C99 printf formatters vs C++11 user-defined-literals
Asked Answered
P

1

23

This code:

#define __STDC_FORMAT_MACROS
#include <inttypes.h>
#include <stdio.h>
#include <stdlib.h>
#include <stdint.h>
int main(int argc,char **argv)
{
   uint64_t val=1234567890;
   printf("%"PRId64"\n",val);
   exit(0);
}

Works for C99, C++03, C++11 according to GCC 4.5, but fails on C++11 according to GCC 4.7.1. Adding a space before PRId64 lets GCC 4.7.1 compile it.

Which one is correct?

Plumb answered 8/8, 2012 at 17:5 Comment(1)
actually, you need PRIu64, not PRId64, to print unsigned (in general PRI{o,u,x,X}N for unsigned, and PRI{i,d}N for signed)Annam
B
20

gcc 4.7.1 is correct. According to the standard,

2.2 Phases of translation [lex.phases]

1 - The precedence among the syntax rules of translation is specified by the following phases. [...]
3. The source file is decomposed into preprocessing tokens (2.5) and sequences of white-space characters (including comments). [...]
4. Preprocessing directives are executed, macro invocations are expanded, [...]

And per 2.5 Preprocessing tokens [lex.pptoken], user-defined-string-literal is a preprocessing token production:

2.14.8 User-defined literals [lex.ext]

user-defined-string-literal:
    string-literal ud-suffix
ud-suffix:
    identifier

So the phase-4 macro expansion of PRId64 is irrelevant, because "%"PRId64 has already been parsed as a single user-defined-string-literal preprocessing token consisting of string-literal "%" and ud-suffix PRId64.

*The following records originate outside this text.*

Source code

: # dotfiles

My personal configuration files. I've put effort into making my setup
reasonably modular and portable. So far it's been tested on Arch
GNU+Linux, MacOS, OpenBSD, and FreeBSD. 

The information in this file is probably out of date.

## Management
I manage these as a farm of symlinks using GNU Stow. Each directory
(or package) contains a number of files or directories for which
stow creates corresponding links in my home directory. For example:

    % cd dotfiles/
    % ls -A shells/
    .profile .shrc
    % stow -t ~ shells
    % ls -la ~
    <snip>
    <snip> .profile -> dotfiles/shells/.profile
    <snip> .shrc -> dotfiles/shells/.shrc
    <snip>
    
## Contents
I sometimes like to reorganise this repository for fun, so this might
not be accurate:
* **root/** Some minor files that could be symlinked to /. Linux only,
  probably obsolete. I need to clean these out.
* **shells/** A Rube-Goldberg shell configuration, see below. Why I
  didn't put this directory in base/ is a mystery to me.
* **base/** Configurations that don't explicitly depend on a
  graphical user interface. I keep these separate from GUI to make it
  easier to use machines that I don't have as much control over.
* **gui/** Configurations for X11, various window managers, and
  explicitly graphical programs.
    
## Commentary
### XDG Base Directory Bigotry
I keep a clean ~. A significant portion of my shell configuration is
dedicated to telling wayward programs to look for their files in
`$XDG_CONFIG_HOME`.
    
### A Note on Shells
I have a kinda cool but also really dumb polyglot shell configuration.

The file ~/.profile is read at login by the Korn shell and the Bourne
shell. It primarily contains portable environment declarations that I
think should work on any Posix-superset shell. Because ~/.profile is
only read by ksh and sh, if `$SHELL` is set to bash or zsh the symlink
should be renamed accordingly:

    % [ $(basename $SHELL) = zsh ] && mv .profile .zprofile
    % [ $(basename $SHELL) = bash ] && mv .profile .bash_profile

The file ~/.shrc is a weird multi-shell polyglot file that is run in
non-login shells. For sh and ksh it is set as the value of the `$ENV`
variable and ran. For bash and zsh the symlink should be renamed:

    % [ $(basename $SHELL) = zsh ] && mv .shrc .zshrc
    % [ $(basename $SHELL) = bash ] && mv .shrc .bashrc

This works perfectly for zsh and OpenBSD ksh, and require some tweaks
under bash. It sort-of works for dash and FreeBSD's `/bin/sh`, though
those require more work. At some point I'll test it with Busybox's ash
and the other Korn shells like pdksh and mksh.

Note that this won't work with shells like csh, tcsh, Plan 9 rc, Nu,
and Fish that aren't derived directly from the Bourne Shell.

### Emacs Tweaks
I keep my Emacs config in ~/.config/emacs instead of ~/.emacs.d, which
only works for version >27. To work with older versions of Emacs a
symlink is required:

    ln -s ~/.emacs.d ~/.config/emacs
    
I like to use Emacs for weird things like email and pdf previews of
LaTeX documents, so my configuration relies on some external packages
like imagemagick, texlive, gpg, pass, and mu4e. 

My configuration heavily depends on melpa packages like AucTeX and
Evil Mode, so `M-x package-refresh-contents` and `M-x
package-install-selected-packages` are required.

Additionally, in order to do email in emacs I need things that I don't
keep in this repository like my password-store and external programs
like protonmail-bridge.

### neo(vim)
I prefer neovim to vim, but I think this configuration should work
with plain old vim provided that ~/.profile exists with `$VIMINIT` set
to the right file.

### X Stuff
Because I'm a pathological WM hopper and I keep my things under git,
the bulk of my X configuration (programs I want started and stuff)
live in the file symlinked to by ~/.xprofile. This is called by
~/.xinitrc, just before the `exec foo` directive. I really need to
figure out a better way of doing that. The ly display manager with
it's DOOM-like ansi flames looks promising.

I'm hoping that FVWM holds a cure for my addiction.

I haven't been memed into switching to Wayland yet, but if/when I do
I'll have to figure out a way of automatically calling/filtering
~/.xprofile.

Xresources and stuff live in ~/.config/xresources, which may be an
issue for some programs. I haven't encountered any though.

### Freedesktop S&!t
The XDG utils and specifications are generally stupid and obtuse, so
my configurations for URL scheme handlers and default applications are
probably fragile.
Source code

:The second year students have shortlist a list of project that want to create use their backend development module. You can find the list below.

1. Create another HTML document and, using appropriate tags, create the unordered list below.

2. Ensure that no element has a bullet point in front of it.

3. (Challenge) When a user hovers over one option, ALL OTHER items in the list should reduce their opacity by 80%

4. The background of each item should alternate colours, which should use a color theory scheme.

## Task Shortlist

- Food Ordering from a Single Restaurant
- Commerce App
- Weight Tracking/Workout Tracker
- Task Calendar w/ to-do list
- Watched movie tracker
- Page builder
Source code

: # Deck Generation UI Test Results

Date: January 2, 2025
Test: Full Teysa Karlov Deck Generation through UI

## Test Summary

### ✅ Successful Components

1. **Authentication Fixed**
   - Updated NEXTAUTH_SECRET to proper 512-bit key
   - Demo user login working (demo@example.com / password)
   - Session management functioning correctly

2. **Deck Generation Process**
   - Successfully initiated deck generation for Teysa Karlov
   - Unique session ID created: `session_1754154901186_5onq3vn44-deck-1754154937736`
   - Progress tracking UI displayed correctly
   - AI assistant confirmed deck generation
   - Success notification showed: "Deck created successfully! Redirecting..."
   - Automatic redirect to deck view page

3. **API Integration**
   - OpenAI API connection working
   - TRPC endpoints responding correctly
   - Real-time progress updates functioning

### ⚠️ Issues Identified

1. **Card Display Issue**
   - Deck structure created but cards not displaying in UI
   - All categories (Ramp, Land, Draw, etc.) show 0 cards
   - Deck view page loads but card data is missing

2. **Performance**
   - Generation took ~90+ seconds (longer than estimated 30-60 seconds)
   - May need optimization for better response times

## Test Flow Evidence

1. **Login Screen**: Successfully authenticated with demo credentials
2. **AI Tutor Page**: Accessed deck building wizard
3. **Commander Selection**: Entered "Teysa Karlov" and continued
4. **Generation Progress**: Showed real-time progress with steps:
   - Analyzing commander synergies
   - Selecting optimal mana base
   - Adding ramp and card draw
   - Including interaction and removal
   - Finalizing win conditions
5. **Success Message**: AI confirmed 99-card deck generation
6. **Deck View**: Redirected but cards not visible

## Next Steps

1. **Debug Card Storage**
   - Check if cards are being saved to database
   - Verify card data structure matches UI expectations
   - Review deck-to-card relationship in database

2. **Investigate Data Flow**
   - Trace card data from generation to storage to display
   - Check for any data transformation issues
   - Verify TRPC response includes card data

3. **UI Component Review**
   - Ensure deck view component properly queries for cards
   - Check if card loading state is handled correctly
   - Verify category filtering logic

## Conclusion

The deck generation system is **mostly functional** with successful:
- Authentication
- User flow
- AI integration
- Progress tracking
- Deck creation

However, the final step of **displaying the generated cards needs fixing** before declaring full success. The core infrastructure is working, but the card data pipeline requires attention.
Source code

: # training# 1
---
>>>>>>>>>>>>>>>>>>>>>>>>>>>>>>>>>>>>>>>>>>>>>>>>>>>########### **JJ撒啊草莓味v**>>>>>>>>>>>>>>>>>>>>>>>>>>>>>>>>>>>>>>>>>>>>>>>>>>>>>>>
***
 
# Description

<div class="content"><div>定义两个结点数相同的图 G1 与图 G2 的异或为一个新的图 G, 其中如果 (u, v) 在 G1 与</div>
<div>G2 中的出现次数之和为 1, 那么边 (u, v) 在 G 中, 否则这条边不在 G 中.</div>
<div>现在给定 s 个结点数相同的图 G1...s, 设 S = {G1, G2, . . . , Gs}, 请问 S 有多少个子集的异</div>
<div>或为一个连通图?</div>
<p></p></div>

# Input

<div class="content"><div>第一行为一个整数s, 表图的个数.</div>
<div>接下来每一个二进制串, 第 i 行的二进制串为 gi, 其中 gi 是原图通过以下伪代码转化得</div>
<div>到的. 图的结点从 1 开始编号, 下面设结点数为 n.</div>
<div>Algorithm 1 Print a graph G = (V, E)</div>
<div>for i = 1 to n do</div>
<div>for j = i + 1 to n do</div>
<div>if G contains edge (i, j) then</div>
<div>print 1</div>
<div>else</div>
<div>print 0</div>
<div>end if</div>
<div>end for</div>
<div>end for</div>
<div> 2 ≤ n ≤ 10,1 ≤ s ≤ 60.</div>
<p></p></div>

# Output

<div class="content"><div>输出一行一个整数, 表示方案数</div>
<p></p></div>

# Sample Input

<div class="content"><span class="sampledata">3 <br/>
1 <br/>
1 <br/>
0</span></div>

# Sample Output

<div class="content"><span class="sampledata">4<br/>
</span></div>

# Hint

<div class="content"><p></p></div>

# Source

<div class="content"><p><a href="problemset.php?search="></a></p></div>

Oh, this is going to be awesome; everyone will have to change

printf("%"PRId64"\n", val);

to

printf("%" PRId64"\n", val);     // note extra space

However! gcc and clang have agreed to treat user-defined string literals without a leading underscore on the suffix as two separate tokens (per the non well formedness criterion), see http://gcc.gnu.org/bugzilla/show_bug.cgi?id=52538 so for future versions of gcc (4.8 branch, I think) existing code will work again.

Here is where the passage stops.